TASK TO CARRY OUT: Print the range of lines that opens with the line containing "3. **Test authentication**: Use" and closes with the last line of the listing. Include both ends; print nothing more.

[DATASET EXTRACT]

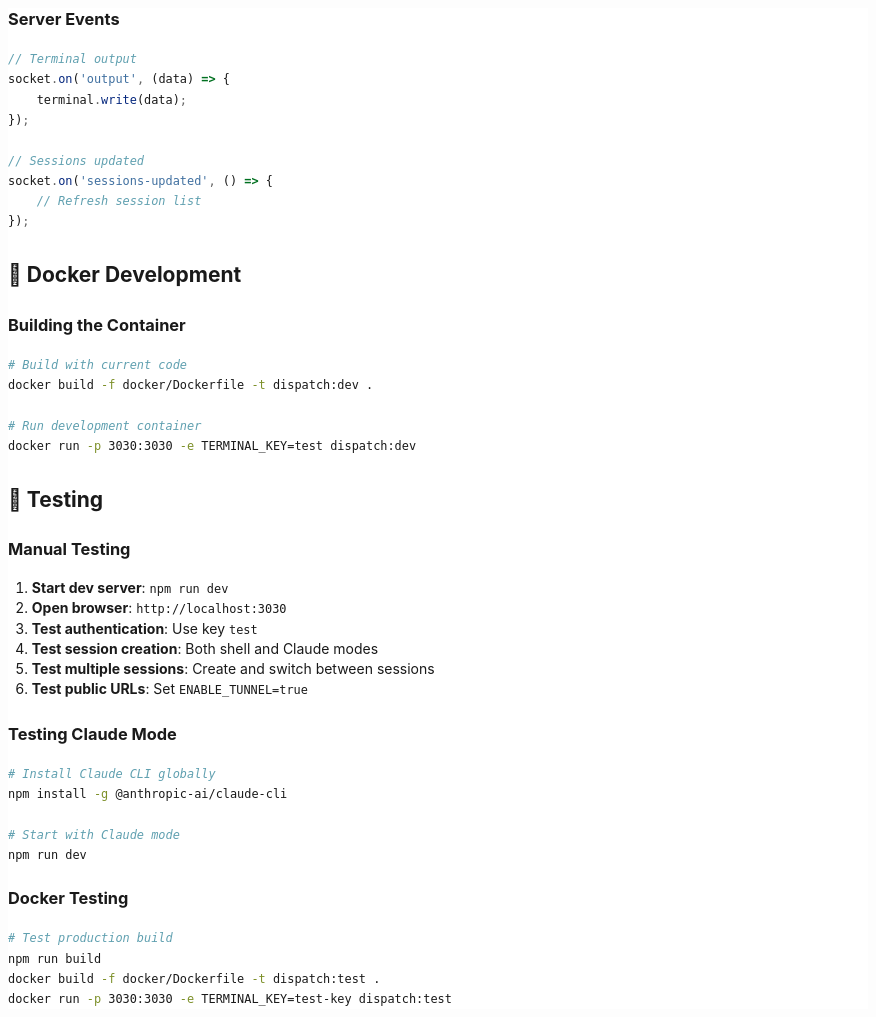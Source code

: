 ### Server Events

```javascript
// Terminal output
socket.on('output', (data) => {
	terminal.write(data);
});

// Sessions updated
socket.on('sessions-updated', () => {
	// Refresh session list
});
```

## 🐳 Docker Development

### Building the Container

```bash
# Build with current code
docker build -f docker/Dockerfile -t dispatch:dev .

# Run development container
docker run -p 3030:3030 -e TERMINAL_KEY=test dispatch:dev
```

## 🧪 Testing

### Manual Testing

1. **Start dev server**: `npm run dev`
2. **Open browser**: `http://localhost:3030`
3. **Test authentication**: Use key `test`
4. **Test session creation**: Both shell and Claude modes
5. **Test multiple sessions**: Create and switch between sessions
6. **Test public URLs**: Set `ENABLE_TUNNEL=true`

### Testing Claude Mode

```bash
# Install Claude CLI globally
npm install -g @anthropic-ai/claude-cli

# Start with Claude mode
npm run dev
```

### Docker Testing

```bash
# Test production build
npm run build
docker build -f docker/Dockerfile -t dispatch:test .
docker run -p 3030:3030 -e TERMINAL_KEY=test-key dispatch:test
```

[/DATASET EXTRACT]

OUTPUT BELOW:
3. **Test authentication**: Use key `test`
4. **Test session creation**: Both shell and Claude modes
5. **Test multiple sessions**: Create and switch between sessions
6. **Test public URLs**: Set `ENABLE_TUNNEL=true`

### Testing Claude Mode

```bash
# Install Claude CLI globally
npm install -g @anthropic-ai/claude-cli

# Start with Claude mode
npm run dev
```

### Docker Testing

```bash
# Test production build
npm run build
docker build -f docker/Dockerfile -t dispatch:test .
docker run -p 3030:3030 -e TERMINAL_KEY=test-key dispatch:test
```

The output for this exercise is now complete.